Desde el 7 hasta el 29 de junio de 2025, el Centro Cultural Las Condes, ubicado en Nuestra Señora del Rosario 30 en Santiago de Chile, albergará la impactante exposición «La noche del primer día» de la artista visual Victoria Calleja. Esta muestra promete sumergir a los visitantes en un viaje introspectivo a través de las obras que Calleja ha desarrollado durante su trayectoria. Originaria de Viña del Mar, la artista se trasladó a Bélgica en 1984, un cambio que ha enriquecido su exploración artística y cuya influencia se percibe claramente en su trabajo actual, tanto en técnica como en temática.
La exposición, que cuenta con un variado repertorio de obras, incluye pinturas de la serie «Paisajes» y fotografías de «Platos siderales», así como objetos cotidianos como un tenedor, una cuchara y un cuchillo. Según Calleja, cada pieza invita a una experiencia íntima que integra lo inenarrable con reflexiones sobre el origen del mundo y la esencia del presente. En este sentido, la artista destaca que el ejercicio de imaginar se convierte en un puente hacia lo posible, acercando al espectador a las profundas cuestiones sobre la existencia y la naturaleza.
Calleja regresa a Chile tras diecisiete años sin exhibir en su país, siendo «In-Out» en 2008 su última muestra en el Museo Nacional de Bellas Artes de Santiago. Con respecto a su técnica actual, utiliza un soporte innovador conocido como Dibond, que consiste en dos láminas de aluminio con un núcleo de polietileno, caracterizándose por su ligereza y resistencia. Esta elección le permite jugar con la transparencia y la veladura en sus pinturas, rompiendo con los estilos tradicionales y ofreciendo una frescura nueva que refleja sus ideas contemporáneas.
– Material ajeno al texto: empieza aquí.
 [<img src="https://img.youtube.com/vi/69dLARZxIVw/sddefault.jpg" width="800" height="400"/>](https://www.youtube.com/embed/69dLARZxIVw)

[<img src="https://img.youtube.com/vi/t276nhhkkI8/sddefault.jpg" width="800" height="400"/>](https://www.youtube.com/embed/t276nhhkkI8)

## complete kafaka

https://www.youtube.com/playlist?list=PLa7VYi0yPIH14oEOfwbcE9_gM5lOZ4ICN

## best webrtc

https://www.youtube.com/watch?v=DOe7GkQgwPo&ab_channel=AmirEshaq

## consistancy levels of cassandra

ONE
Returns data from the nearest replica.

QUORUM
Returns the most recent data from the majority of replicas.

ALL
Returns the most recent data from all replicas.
Las obras de Calleja se distancian de los paisajes convencionales. En sus pinturas no se observan representaciones de seres humanos ni elementos típicos como casas o caminos, lo que crea una atmósfera de naturaleza pura e inmaculada. Ella describe esta experiencia visual como un momento de ensueño, evocando la sensación de encontrarse en un espacio inexplorado, puro y virgen. La ausencia de la huella humana en sus obras resuena profundamente con quienes buscan reconectar con el entorno natural en su estado más esencial.
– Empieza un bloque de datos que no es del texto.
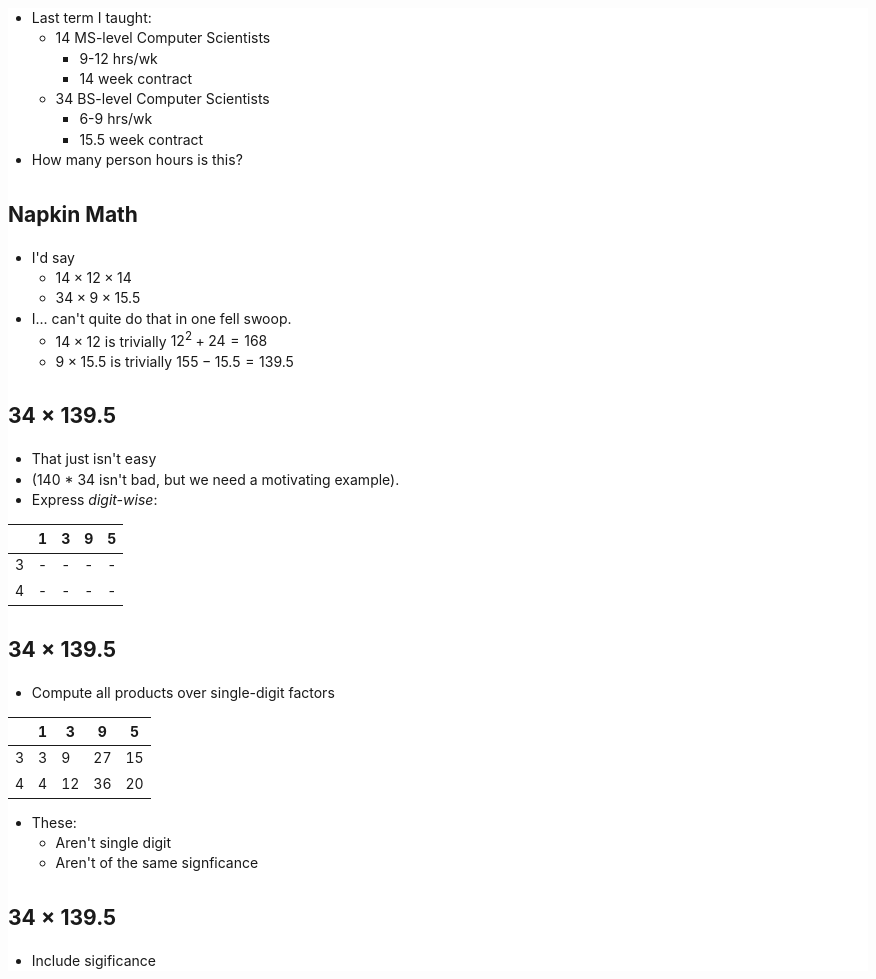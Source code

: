 - Last term I taught:
  - 14 MS-level Computer Scientists
    - 9-12 hrs/wk
    - 14 week contract
  - 34 BS-level Computer Scientists
    - 6-9 hrs/wk
    - 15.5 week contract
- How many person hours is this?

## Napkin Math

- I'd say
  - $14 \times 12 \times 14$
  - $34 \times 9 \times 15.5$
- I... can't quite do that in one fell swoop.
  - $14 \times 12$ is trivially $12^2 + 24 = 168$
  - $9 \times 15.5$ is trivially $155 - 15.5 = 139.5$

## $34 \times 139.5$

- That just isn't easy 
 - (140 * 34 isn't bad, but we need a motivating example). 
- Express *digit-wise*:

| |1|3|9|5|
|-|-|-|-|-|
|3|-|-|-|-|
|4|-|-|-|-|

## $34 \times 139.5$

- Compute all products over single-digit factors

| |1|3|9|5|
|-|-|-|-|-|
|3|3|9|27|15|
|4|4|12|36|20|

- These:
  - Aren't single digit
  - Aren't of the same signficance

## $34 \times 139.5$

- Include sigificance
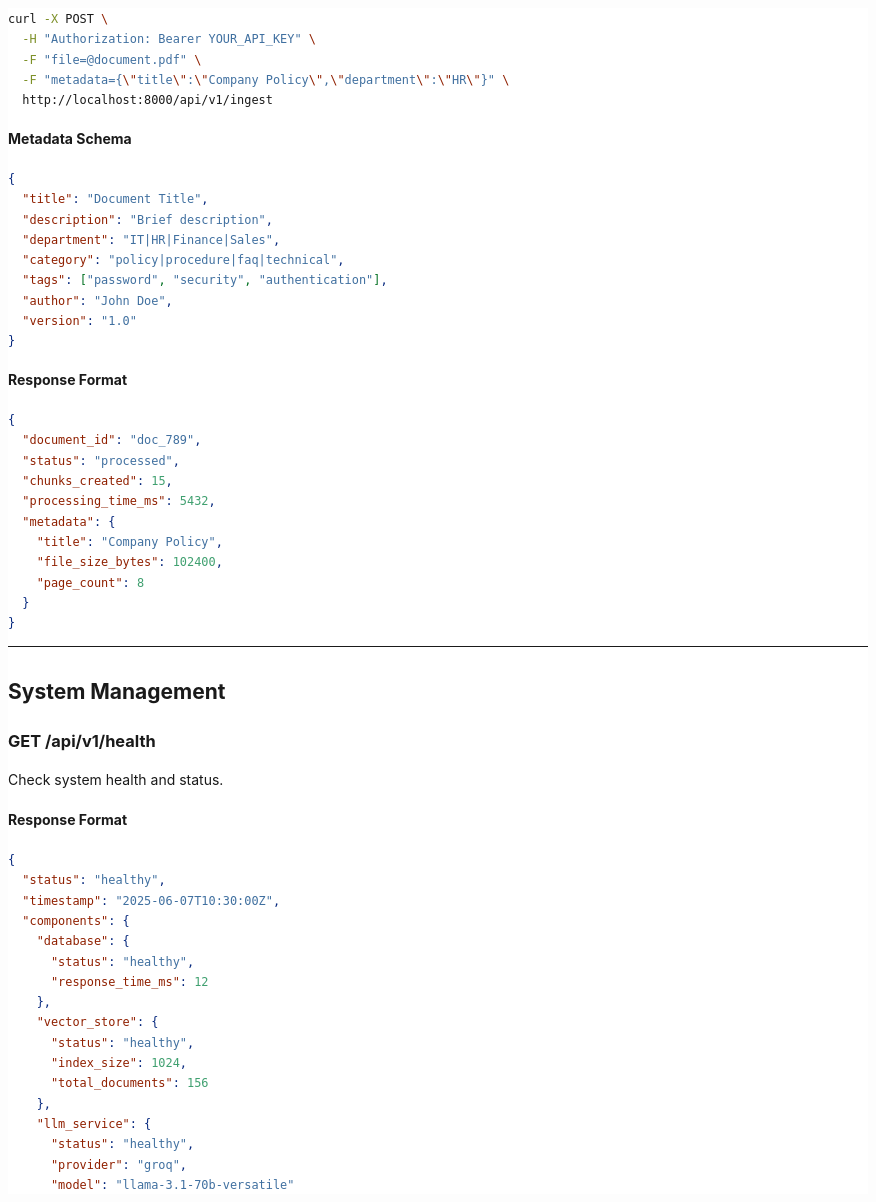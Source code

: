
 ```bash
curl -X POST \
  -H "Authorization: Bearer YOUR_API_KEY" \
  -F "file=@document.pdf" \
  -F "metadata={\"title\":\"Company Policy\",\"department\":\"HR\"}" \
  http://localhost:8000/api/v1/ingest
```

#### Metadata Schema

```json
{
  "title": "Document Title",
  "description": "Brief description",
  "department": "IT|HR|Finance|Sales",
  "category": "policy|procedure|faq|technical",
  "tags": ["password", "security", "authentication"],
  "author": "John Doe",
  "version": "1.0"
}
```

#### Response Format

```json
{
  "document_id": "doc_789",
  "status": "processed",
  "chunks_created": 15,
  "processing_time_ms": 5432,
  "metadata": {
    "title": "Company Policy",
    "file_size_bytes": 102400,
    "page_count": 8
  }
}
```

---

## System Management

### GET /api/v1/health

Check system health and status.

#### Response Format

```json
{
  "status": "healthy",
  "timestamp": "2025-06-07T10:30:00Z",
  "components": {
    "database": {
      "status": "healthy",
      "response_time_ms": 12
    },
    "vector_store": {
      "status": "healthy",
      "index_size": 1024,
      "total_documents": 156
    },
    "llm_service": {
      "status": "healthy",
      "provider": "groq",
      "model": "llama-3.1-70b-versatile"
```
Las fotografías de la serie «Platos siderales» son una revelación, donde los platos de comida se convierten en cápsulas del infinito, revelando la inmensidad presente en los detalles más pequeños. Victoria Calleja comparte su visión sobre la comida como un elemento fundamental que nos conecta con nuestras raíces y cultura. La artista transforma los alimentos en arte, enfatizando el homenaje a los minerales y al agua que caracterizan a Chile. Al exhibir estos objetos cotidianos de forma circular, logra que el espectador contemple no solo la belleza estética, sino también el significado profundo de cada elemento en nuestra existencia.